- _GIVEN INFORMATION_

****************

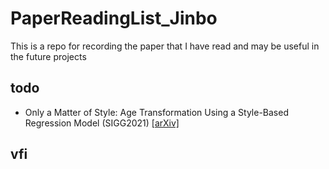 # PaperReadingList_Jinbo
This is a repo for recording the paper that I have read and may be useful in the future projects

## todo
- Only a Matter of Style: Age Transformation Using a Style-Based Regression Model (SIGG2021) [[arXiv]](https://arxiv.org/abs/2102.02754)

## vfi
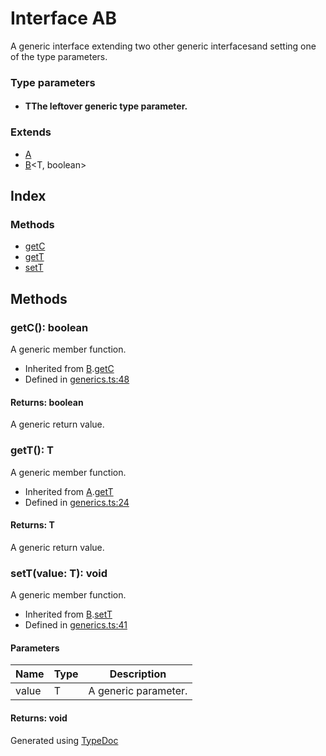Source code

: # Interface AB<T>
A generic interface extending two other generic interfacesand setting one of the type parameters.

### Type parameters

* #### TThe leftover generic type parameter.

### Extends
* [A](_generics_.a.md)<T>
* [B](_generics_.b.md)<T, boolean>

## Index

### Methods
* [getC](_generics_.ab.md#getc)
* [getT](_generics_.ab.md#gett)
* [setT](_generics_.ab.md#sett)

## Methods

### getC(): boolean
A generic member function.  
* Inherited from [B](_generics_.b.md).[getC](_generics_.b.md#getc)
* Defined in [generics.ts:48](https://github.com/kimamula/typedoc/blob/HEAD/examples/basic/src/generics.ts#L48)

#### Returns: boolean
A generic return value.


### getT(): T
A generic member function.  
* Inherited from [A](_generics_.a.md).[getT](_generics_.a.md#gett)
* Defined in [generics.ts:24](https://github.com/kimamula/typedoc/blob/HEAD/examples/basic/src/generics.ts#L24)

#### Returns: T
A generic return value.


### setT(value: T): void
A generic member function.  
* Inherited from [B](_generics_.b.md).[setT](_generics_.b.md#sett)
* Defined in [generics.ts:41](https://github.com/kimamula/typedoc/blob/HEAD/examples/basic/src/generics.ts#L41)


#### Parameters

| Name | Type | Description |
| ---- | ---- | ---- |
| value | T| A generic parameter. |

#### Returns: void


Generated using [TypeDoc](http://typedoc.io)
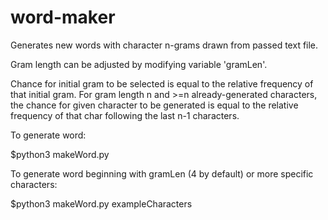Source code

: # word-maker

Generates new words with character n-grams drawn from passed text file.

Gram length can be adjusted by modifying variable 'gramLen'.

Chance for initial gram to be selected is equal to the relative frequency of that initial gram.
For gram length n and >=n already-generated characters, the chance for given character to be generated is equal to the relative frequency of that char following the last n-1 characters.

To generate word:
  
  $python3 makeWord.py
  
To generate word beginning with gramLen (4 by default) or more specific characters:
  
  $python3 makeWord.py exampleCharacters
 
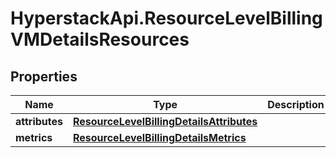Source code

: # HyperstackApi.ResourceLevelBillingVMDetailsResources

## Properties

Name | Type | Description | Notes
------------ | ------------- | ------------- | -------------
**attributes** | [**ResourceLevelBillingDetailsAttributes**](ResourceLevelBillingDetailsAttributes.md) |  | [optional] 
**metrics** | [**ResourceLevelBillingDetailsMetrics**](ResourceLevelBillingDetailsMetrics.md) |  | [optional] 


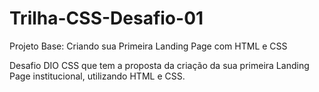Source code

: # Trilha-CSS-Desafio-01
Projeto Base: Criando sua Primeira Landing Page com HTML e CSS

Desafio DIO CSS que tem a proposta da criação da sua primeira Landing Page institucional, utilizando HTML e CSS.
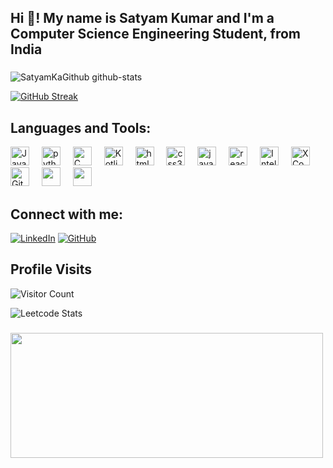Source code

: <h2 align="left">Hi 👋! My name is Satyam Kumar and I'm a Computer Science Engineering Student, from India</h2>

###


![SatyamKaGithub github-stats](https://stats.dooboo.io/api/github-stats?login=SatyamKaGithub)

[![GitHub Streak](https://streak-stats.demolab.com?user=SatyamKaGithub&theme=cobalt)](https://git.io/streak-stats)
###
<div align="left">
  <h2> Languages and Tools: </h2>
  <img src="https://cdn.jsdelivr.net/gh/devicons/devicon/icons/java/java-original.svg" height="30" alt="Java" />
  <img width="12" />
  <img src="https://cdn.jsdelivr.net/gh/devicons/devicon/icons/python/python-original.svg" height="30" alt="python logo"  />
  <img width="12" />
  <img src="https://cdn.jsdelivr.net/gh/devicons/devicon/icons/c/c-original.svg" height="30" alt="C" />
  <img width="12" />
  <img src="https://cdn.jsdelivr.net/gh/devicons/devicon/icons/kotlin/kotlin-original.svg" height="30" alt="Kotlin" />
  <img width="12" />
  <img src="https://cdn.jsdelivr.net/gh/devicons/devicon/icons/html5/html5-original.svg" height="30" alt="html5 logo"  />
  <img width="12" />
  <img src="https://cdn.jsdelivr.net/gh/devicons/devicon/icons/css3/css3-original.svg" height="30" alt="css3 logo"  />
  <img width="12" />
  <img src="https://cdn.jsdelivr.net/gh/devicons/devicon/icons/javascript/javascript-original.svg" height="30" alt="javascript"  />
  <img width="12" />
  <img src="https://cdn.jsdelivr.net/gh/devicons/devicon/icons/react/react-original.svg" height="30" alt="react logo"  />
  <img width="12" />
  <img src="https://resources.jetbrains.com/storage/products/company/brand/logos/IntelliJ_IDEA_icon.svg" height="30" alt="IntelliJ Idea" />
  <img width="12" />
  <img src="https://cdn.jsdelivr.net/gh/devicons/devicon/icons/xcode/xcode-original.svg" height="30" alt="XCode" />
  <img width="12" />
  <img src="https://cdn.jsdelivr.net/gh/devicons/devicon/icons/git/git-original.svg" height="30" alt="Git" />
  <img width="12" />
  <img src="https://cdn.jsdelivr.net/gh/devicons/devicon/icons/vscode/vscode-original.svg" height="30" />
  <img width="12" />
  <img src="https://cdn.jsdelivr.net/gh/devicons/devicon/icons/blender/blender-original.svg" height="30" />
</div>

###

<div align="left">
  <h2>Connect with me: </h2>

[![LinkedIn](https://img.shields.io/badge/LinkedIn-blue)](https://www.linkedin.com/in/satyam-kumar-505861253)
[![GitHub](https://img.shields.io/github/followers/SatyamKaGithub?label=Follow%20%40SatyamKaGithub&style=social)](https://github.com/SatyamKaGithub)
###
<h2>Profile Visits</h2>

![Visitor Count](https://profile-counter.glitch.me/SatyamKaGithub/count.svg)

</div>

![Leetcode Stats](https://leetcard.jacoblin.cool/SatyamKaLeetCode)

###

<img height="200" width="500" src="https://media.giphy.com/media/7NoNw4pMNTvgc/giphy.gif"  />
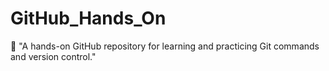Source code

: # GitHub_Hands_On
🚀 "A hands-on GitHub repository for learning and practicing Git commands and version control."
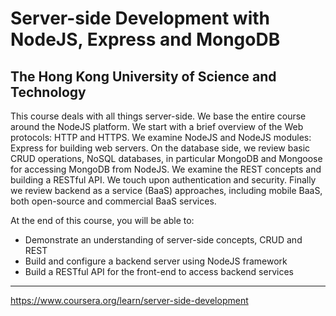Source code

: # Server-side Development with NodeJS, Express and MongoDB

## The Hong Kong University of Science and Technology

This course deals with all things server-side. We base the entire course around the NodeJS platform. We start with a brief overview of the Web protocols: HTTP and HTTPS. We examine NodeJS and NodeJS modules: Express for building web servers. On the database side, we review basic CRUD operations, NoSQL databases, in particular MongoDB and Mongoose for accessing MongoDB from NodeJS. We examine the REST concepts and building a RESTful API. We touch upon authentication and security. Finally we review backend as a service (BaaS) approaches, including mobile BaaS, both open-source and commercial BaaS services.

At the end of this course, you will be able to:

- Demonstrate an understanding of server-side concepts, CRUD and REST
- Build and configure a backend server using NodeJS framework
- Build a RESTful API for the front-end to access backend services

---

https://www.coursera.org/learn/server-side-development
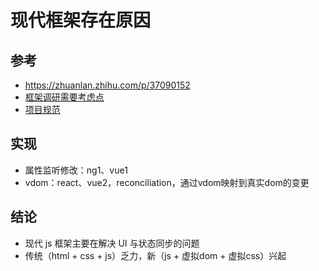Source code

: # 现代框架存在原因

## 参考
 - https://zhuanlan.zhihu.com/p/37090152
 - [框架调研需要考虑点](https://segmentfault.com/a/1190000016504733)
 - [项目规范](https://github.com/elsewhencode/project-guidelines/blob/master/README-zh.md)

## 实现
- 属性监听修改：ng1、vue1
- vdom：react、vue2，reconciliation，通过vdom映射到真实dom的变更

## 结论
- 现代 js 框架主要在解决 UI 与状态同步的问题
- 传统（html + css + js）乏力，新（js + 虚拟dom + 虚拟css）兴起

****************

- _WHAT TO DO_
The copy you return must match the records above exactly, minus any images.

- _TASK RESPONSE_
 # PaperReadingList_Jinbo
This is a repo for recording the paper that I have read and may be useful in the future projects

## todo
- Only a Matter of Style: Age Transformation Using a Style-Based Regression Model (SIGG2021) [[arXiv]](https://arxiv.org/abs/2102.02754)

## vfi
Source code

: # Interface AB<T>
A generic interface extending two other generic interfacesand setting one of the type parameters.

### Type parameters

* #### TThe leftover generic type parameter.

### Extends
* [A](_generics_.a.md)<T>
* [B](_generics_.b.md)<T, boolean>

## Index

### Methods
* [getC](_generics_.ab.md#getc)
* [getT](_generics_.ab.md#gett)
* [setT](_generics_.ab.md#sett)

## Methods

### getC(): boolean
A generic member function.  
* Inherited from [B](_generics_.b.md).[getC](_generics_.b.md#getc)
* Defined in [generics.ts:48](https://github.com/kimamula/typedoc/blob/HEAD/examples/basic/src/generics.ts#L48)

#### Returns: boolean
A generic return value.


### getT(): T
A generic member function.  
* Inherited from [A](_generics_.a.md).[getT](_generics_.a.md#gett)
* Defined in [generics.ts:24](https://github.com/kimamula/typedoc/blob/HEAD/examples/basic/src/generics.ts#L24)

#### Returns: T
A generic return value.


### setT(value: T): void
A generic member function.  
* Inherited from [B](_generics_.b.md).[setT](_generics_.b.md#sett)
* Defined in [generics.ts:41](https://github.com/kimamula/typedoc/blob/HEAD/examples/basic/src/generics.ts#L41)


#### Parameters

| Name | Type | Description |
| ---- | ---- | ---- |
| value | T| A generic parameter. |

#### Returns: void


Generated using [TypeDoc](http://typedoc.io)
Source code

: # word-maker

Generates new words with character n-grams drawn from passed text file.

Gram length can be adjusted by modifying variable 'gramLen'.

Chance for initial gram to be selected is equal to the relative frequency of that initial gram.
For gram length n and >=n already-generated characters, the chance for given character to be generated is equal to the relative frequency of that char following the last n-1 characters.

To generate word:
  
  $python3 makeWord.py
  
To generate word beginning with gramLen (4 by default) or more specific characters:
  
  $python3 makeWord.py exampleCharacters
 
Source code

: # HyperstackApi.ResourceLevelBillingVMDetailsResources

## Properties

Name | Type | Description | Notes
------------ | ------------- | ------------- | -------------
**attributes** | [**ResourceLevelBillingDetailsAttributes**](ResourceLevelBillingDetailsAttributes.md) |  | [optional] 
**metrics** | [**ResourceLevelBillingDetailsMetrics**](ResourceLevelBillingDetailsMetrics.md) |  | [optional] 


Source code

: # Trilha-CSS-Desafio-01
Projeto Base: Criando sua Primeira Landing Page com HTML e CSS

Desafio DIO CSS que tem a proposta da criação da sua primeira Landing Page institucional, utilizando HTML e CSS.
Source code

: <h2 align="left">Hi 👋! My name is Satyam Kumar and I'm a Computer Science Engineering Student, from India</h2>

###


![SatyamKaGithub github-stats](https://stats.dooboo.io/api/github-stats?login=SatyamKaGithub)

[![GitHub Streak](https://streak-stats.demolab.com?user=SatyamKaGithub&theme=cobalt)](https://git.io/streak-stats)
###
<div align="left">
  <h2> Languages and Tools: </h2>
  <img src="https://cdn.jsdelivr.net/gh/devicons/devicon/icons/java/java-original.svg" height="30" alt="Java" />
  <img width="12" />
  <img src="https://cdn.jsdelivr.net/gh/devicons/devicon/icons/python/python-original.svg" height="30" alt="python logo"  />
  <img width="12" />
  <img src="https://cdn.jsdelivr.net/gh/devicons/devicon/icons/c/c-original.svg" height="30" alt="C" />
  <img width="12" />
  <img src="https://cdn.jsdelivr.net/gh/devicons/devicon/icons/kotlin/kotlin-original.svg" height="30" alt="Kotlin" />
  <img width="12" />
  <img src="https://cdn.jsdelivr.net/gh/devicons/devicon/icons/html5/html5-original.svg" height="30" alt="html5 logo"  />
  <img width="12" />
  <img src="https://cdn.jsdelivr.net/gh/devicons/devicon/icons/css3/css3-original.svg" height="30" alt="css3 logo"  />
  <img width="12" />
  <img src="https://cdn.jsdelivr.net/gh/devicons/devicon/icons/javascript/javascript-original.svg" height="30" alt="javascript"  />
  <img width="12" />
  <img src="https://cdn.jsdelivr.net/gh/devicons/devicon/icons/react/react-original.svg" height="30" alt="react logo"  />
  <img width="12" />
  <img src="https://resources.jetbrains.com/storage/products/company/brand/logos/IntelliJ_IDEA_icon.svg" height="30" alt="IntelliJ Idea" />
  <img width="12" />
  <img src="https://cdn.jsdelivr.net/gh/devicons/devicon/icons/xcode/xcode-original.svg" height="30" alt="XCode" />
  <img width="12" />
  <img src="https://cdn.jsdelivr.net/gh/devicons/devicon/icons/git/git-original.svg" height="30" alt="Git" />
  <img width="12" />
  <img src="https://cdn.jsdelivr.net/gh/devicons/devicon/icons/vscode/vscode-original.svg" height="30" />
  <img width="12" />
  <img src="https://cdn.jsdelivr.net/gh/devicons/devicon/icons/blender/blender-original.svg" height="30" />
</div>

###

<div align="left">
  <h2>Connect with me: </h2>

[![LinkedIn](https://img.shields.io/badge/LinkedIn-blue)](https://www.linkedin.com/in/satyam-kumar-505861253)
[![GitHub](https://img.shields.io/github/followers/SatyamKaGithub?label=Follow%20%40SatyamKaGithub&style=social)](https://github.com/SatyamKaGithub)
###
<h2>Profile Visits</h2>

![Visitor Count](https://profile-counter.glitch.me/SatyamKaGithub/count.svg)

</div>

![Leetcode Stats](https://leetcard.jacoblin.cool/SatyamKaLeetCode)

###

<img height="200" width="500" src="https://media.giphy.com/media/7NoNw4pMNTvgc/giphy.gif"  />
Source code

: # GitHub_Hands_On
🚀 "A hands-on GitHub repository for learning and practicing Git commands and version control."
Source code

: # Server-side Development with NodeJS, Express and MongoDB

## The Hong Kong University of Science and Technology

This course deals with all things server-side. We base the entire course around the NodeJS platform. We start with a brief overview of the Web protocols: HTTP and HTTPS. We examine NodeJS and NodeJS modules: Express for building web servers. On the database side, we review basic CRUD operations, NoSQL databases, in particular MongoDB and Mongoose for accessing MongoDB from NodeJS. We examine the REST concepts and building a RESTful API. We touch upon authentication and security. Finally we review backend as a service (BaaS) approaches, including mobile BaaS, both open-source and commercial BaaS services.

At the end of this course, you will be able to:

- Demonstrate an understanding of server-side concepts, CRUD and REST
- Build and configure a backend server using NodeJS framework
- Build a RESTful API for the front-end to access backend services

---

https://www.coursera.org/learn/server-side-development
Source code

: # 现代框架存在原因

## 参考
 - https://zhuanlan.zhihu.com/p/37090152
 - [框架调研需要考虑点](https://segmentfault.com/a/1190000016504733)
 - [项目规范](https://github.com/elsewhencode/project-guidelines/blob/master/README-zh.md)

## 实现
- 属性监听修改：ng1、vue1
- vdom：react、vue2，reconciliation，通过vdom映射到真实dom的变更

## 结论
- 现代 js 框架主要在解决 UI 与状态同步的问题
- 传统（html + css + js）乏力，新（js + 虚拟dom + 虚拟css）兴起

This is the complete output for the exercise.